The Group General Manager, Group Public Affairs Division of NNPC, Mr. Ohi Alegbe said the refinery would only restart when it had enough crude to keep it going for at least 25 days.
“Once we have supplied sufficient crude, we can restart the production process,” Alegbe said.
He added that crude was being supplied to the refinery in batches carried by marine vessels, because most of the pipelines supplying it had been compromised by vandalism.
“They are supposed to have at least a 25-day sufficiency in the supply of crude. So because of the depletion in the volume of crude they have had to temporarily shut down,” said Alegbe.

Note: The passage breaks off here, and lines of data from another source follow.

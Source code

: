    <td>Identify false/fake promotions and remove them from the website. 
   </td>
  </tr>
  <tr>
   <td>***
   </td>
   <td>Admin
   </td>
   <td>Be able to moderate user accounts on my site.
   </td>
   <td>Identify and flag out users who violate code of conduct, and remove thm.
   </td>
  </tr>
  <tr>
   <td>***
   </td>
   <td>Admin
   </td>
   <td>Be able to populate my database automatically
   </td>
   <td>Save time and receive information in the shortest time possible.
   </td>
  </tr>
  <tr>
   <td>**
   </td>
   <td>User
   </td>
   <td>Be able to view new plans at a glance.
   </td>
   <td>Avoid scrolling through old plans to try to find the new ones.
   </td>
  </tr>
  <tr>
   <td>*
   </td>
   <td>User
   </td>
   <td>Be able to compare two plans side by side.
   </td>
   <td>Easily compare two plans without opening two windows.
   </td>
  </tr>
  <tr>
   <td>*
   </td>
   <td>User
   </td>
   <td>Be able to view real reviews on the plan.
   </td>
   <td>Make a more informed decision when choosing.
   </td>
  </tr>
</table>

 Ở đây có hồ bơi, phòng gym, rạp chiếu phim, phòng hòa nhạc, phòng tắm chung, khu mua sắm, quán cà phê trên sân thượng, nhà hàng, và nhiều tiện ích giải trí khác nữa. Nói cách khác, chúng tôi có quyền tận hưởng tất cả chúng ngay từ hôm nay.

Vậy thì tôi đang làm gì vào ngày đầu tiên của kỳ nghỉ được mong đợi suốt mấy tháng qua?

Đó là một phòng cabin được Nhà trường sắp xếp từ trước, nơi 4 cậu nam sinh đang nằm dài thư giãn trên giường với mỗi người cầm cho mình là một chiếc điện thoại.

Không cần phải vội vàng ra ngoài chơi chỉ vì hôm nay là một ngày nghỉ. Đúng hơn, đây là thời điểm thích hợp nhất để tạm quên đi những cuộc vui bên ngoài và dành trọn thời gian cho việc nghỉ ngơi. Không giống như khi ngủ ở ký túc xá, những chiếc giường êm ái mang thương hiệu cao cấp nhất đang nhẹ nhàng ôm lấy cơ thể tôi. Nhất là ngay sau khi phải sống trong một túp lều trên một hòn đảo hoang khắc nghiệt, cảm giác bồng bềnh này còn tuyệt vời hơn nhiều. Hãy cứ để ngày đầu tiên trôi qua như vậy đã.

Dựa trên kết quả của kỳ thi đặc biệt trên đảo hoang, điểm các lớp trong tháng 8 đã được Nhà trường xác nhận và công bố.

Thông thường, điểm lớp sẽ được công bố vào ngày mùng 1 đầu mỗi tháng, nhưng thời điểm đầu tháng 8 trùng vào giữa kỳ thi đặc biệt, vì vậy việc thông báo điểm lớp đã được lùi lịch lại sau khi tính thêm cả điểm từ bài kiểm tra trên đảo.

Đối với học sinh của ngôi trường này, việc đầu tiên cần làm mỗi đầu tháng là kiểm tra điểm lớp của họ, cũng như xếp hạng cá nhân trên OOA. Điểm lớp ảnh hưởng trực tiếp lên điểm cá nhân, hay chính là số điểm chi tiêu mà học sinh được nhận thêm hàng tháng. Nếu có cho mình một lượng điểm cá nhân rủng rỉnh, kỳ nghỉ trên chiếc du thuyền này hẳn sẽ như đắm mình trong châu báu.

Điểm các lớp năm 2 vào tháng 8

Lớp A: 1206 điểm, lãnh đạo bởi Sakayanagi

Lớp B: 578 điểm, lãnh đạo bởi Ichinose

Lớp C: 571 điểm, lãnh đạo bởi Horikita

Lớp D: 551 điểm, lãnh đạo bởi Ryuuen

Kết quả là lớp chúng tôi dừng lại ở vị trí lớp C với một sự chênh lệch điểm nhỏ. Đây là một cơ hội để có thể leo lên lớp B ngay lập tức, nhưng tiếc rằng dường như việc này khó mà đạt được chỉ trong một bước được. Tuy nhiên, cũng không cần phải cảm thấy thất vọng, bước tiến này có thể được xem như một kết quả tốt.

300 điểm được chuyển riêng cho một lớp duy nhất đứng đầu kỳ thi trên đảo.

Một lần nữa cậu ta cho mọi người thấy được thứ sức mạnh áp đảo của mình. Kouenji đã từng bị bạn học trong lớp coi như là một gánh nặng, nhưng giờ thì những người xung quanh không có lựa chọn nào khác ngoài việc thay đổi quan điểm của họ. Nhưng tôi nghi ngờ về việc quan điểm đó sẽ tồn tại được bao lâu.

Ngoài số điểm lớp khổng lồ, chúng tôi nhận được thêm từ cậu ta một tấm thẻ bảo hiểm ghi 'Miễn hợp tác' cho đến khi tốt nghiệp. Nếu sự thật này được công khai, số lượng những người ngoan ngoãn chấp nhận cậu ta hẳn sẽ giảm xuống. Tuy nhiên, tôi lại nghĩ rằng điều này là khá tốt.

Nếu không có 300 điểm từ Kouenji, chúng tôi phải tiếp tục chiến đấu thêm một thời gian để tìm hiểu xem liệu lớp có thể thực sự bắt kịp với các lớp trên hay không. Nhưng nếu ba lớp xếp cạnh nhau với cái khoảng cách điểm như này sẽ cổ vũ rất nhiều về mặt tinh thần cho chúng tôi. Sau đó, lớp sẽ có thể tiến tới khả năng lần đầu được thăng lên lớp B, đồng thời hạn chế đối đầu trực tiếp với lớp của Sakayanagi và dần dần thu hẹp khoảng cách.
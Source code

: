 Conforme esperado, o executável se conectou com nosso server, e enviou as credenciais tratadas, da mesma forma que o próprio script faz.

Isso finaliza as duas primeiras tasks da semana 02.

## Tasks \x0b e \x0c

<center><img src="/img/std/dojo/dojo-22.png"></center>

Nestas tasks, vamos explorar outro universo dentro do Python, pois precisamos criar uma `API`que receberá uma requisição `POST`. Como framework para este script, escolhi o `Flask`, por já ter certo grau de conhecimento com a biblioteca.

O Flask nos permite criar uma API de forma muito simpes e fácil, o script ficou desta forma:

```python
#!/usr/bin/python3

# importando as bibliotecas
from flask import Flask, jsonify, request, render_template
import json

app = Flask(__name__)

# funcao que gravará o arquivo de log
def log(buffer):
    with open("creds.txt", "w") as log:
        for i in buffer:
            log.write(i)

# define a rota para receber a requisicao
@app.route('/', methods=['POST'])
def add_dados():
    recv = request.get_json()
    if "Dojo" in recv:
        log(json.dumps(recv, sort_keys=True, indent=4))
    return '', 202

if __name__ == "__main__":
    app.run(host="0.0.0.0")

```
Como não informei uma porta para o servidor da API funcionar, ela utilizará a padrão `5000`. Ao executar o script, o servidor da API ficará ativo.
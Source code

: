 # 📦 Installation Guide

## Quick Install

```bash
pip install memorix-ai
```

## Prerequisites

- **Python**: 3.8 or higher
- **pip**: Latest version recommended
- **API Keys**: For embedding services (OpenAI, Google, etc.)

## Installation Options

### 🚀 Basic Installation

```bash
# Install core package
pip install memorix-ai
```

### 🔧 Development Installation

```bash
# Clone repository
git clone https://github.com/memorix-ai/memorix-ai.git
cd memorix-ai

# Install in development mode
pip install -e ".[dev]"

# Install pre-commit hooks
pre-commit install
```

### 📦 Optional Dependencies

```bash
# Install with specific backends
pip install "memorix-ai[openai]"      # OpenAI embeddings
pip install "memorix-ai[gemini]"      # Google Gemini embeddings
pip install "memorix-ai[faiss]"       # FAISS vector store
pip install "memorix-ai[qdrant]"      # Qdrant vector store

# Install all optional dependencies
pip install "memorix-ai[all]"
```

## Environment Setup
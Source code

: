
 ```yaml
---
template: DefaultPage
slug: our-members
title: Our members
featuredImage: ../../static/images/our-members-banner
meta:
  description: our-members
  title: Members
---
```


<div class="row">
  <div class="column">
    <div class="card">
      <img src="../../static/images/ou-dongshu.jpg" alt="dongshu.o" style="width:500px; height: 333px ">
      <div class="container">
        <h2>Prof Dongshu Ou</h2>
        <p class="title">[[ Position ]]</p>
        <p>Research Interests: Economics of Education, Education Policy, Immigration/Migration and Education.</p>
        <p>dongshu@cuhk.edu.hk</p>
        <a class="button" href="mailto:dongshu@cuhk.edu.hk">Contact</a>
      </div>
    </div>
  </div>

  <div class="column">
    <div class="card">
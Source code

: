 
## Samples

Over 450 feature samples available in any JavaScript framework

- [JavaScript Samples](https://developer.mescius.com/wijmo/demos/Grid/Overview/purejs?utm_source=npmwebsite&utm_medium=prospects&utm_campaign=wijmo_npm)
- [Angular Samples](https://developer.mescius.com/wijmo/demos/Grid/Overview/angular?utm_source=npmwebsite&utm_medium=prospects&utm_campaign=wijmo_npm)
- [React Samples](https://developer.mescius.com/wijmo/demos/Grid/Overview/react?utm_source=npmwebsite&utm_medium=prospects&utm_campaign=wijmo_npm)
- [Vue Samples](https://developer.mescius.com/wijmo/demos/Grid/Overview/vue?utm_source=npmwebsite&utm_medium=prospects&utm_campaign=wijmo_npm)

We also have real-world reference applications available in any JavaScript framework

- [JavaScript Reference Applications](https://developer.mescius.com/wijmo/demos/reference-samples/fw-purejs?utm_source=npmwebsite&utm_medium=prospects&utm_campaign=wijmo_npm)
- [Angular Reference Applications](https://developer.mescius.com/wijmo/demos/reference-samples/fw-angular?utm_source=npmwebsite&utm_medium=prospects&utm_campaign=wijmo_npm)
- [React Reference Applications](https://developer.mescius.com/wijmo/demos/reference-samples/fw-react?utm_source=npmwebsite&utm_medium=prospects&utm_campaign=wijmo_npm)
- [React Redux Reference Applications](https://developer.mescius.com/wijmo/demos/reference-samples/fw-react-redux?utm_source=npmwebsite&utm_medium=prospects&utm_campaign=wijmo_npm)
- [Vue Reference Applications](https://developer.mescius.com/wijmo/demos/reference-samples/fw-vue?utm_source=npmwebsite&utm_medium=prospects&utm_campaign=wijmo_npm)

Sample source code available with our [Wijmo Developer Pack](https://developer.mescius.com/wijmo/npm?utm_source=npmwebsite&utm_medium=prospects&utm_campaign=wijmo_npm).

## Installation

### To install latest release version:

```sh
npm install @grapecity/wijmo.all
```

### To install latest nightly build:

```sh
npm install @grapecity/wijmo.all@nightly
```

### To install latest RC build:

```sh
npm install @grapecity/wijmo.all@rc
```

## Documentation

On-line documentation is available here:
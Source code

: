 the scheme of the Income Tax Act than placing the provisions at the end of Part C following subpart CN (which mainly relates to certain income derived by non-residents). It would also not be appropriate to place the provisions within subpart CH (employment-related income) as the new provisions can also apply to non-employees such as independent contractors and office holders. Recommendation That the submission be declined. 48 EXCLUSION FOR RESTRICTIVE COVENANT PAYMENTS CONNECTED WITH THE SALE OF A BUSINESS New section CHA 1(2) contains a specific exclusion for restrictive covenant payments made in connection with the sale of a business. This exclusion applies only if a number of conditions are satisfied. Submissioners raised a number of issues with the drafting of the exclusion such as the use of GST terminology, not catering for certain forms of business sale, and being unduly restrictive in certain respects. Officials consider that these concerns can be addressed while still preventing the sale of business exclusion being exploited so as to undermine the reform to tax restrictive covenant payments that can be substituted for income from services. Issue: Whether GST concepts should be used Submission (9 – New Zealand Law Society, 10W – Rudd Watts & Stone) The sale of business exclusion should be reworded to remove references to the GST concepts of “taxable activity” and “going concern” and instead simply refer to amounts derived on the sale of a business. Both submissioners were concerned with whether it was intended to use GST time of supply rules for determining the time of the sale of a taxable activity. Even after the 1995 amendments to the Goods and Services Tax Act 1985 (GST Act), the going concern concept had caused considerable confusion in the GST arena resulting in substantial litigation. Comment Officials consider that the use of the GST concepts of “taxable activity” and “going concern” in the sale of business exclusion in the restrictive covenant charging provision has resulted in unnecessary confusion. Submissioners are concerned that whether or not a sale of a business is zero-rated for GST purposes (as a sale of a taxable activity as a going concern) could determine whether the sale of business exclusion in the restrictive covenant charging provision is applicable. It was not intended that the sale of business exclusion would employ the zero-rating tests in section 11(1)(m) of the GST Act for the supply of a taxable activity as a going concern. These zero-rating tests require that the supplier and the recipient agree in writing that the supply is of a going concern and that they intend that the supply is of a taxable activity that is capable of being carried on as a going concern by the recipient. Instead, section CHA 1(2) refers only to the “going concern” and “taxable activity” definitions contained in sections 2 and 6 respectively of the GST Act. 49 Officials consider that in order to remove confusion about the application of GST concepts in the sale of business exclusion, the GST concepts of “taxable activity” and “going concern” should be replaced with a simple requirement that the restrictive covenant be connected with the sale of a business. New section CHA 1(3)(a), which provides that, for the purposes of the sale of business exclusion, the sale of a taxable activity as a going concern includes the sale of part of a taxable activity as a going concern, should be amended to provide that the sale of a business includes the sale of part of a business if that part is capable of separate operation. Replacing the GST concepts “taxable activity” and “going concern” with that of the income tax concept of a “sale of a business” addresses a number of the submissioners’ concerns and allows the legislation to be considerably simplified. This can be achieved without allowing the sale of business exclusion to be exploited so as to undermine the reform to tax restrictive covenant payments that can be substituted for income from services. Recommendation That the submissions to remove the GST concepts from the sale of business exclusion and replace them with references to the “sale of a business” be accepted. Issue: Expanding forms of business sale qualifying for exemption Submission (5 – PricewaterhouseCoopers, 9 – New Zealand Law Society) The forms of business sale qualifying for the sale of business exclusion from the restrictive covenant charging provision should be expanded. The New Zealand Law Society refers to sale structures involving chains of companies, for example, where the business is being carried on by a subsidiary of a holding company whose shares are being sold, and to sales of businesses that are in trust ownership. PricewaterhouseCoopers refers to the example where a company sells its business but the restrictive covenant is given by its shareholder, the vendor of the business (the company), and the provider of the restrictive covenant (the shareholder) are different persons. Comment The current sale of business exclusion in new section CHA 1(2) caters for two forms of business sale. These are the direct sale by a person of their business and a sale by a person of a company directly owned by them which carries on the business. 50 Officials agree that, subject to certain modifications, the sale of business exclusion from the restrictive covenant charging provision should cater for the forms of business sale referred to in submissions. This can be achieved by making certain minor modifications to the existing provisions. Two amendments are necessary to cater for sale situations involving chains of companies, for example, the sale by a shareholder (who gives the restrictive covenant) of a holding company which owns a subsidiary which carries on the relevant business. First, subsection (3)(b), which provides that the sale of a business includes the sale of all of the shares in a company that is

“It was shut down last Monday. This is a temporary measure and it should be up and running by Tuesday,” he said.
The move had come a day after NNPC announced it had cancelled its contract for the delivery of crude to Nigeria’s refineries.
Oil sales account for around 70 percent of government revenue in the country, which imports most of the fuel used by its 170 million inhabitants because of the age and inefficiency of its refineries in Warri, Kaduna and Port Harcourt.
The 125,000 barrels per day (bpd) Warri refinery resumed operations two months ago after maintenance that began in November 2014. It is expected to run at 60,000 bpd.
The Corporation also said last week it has reduced the number of off-takers that will emerge after a competitive bid for the proposed 2015/16 crude oil term contract to 16 from 43.
The NNPC, which announced a raft of measures aimed at rooting out mismanagement in Nigeria’s oil sector, said it had extended invitations to Mobil and Forte Oil, in addition to an earlier published list, to bid for the new proposed offshore processing agreement.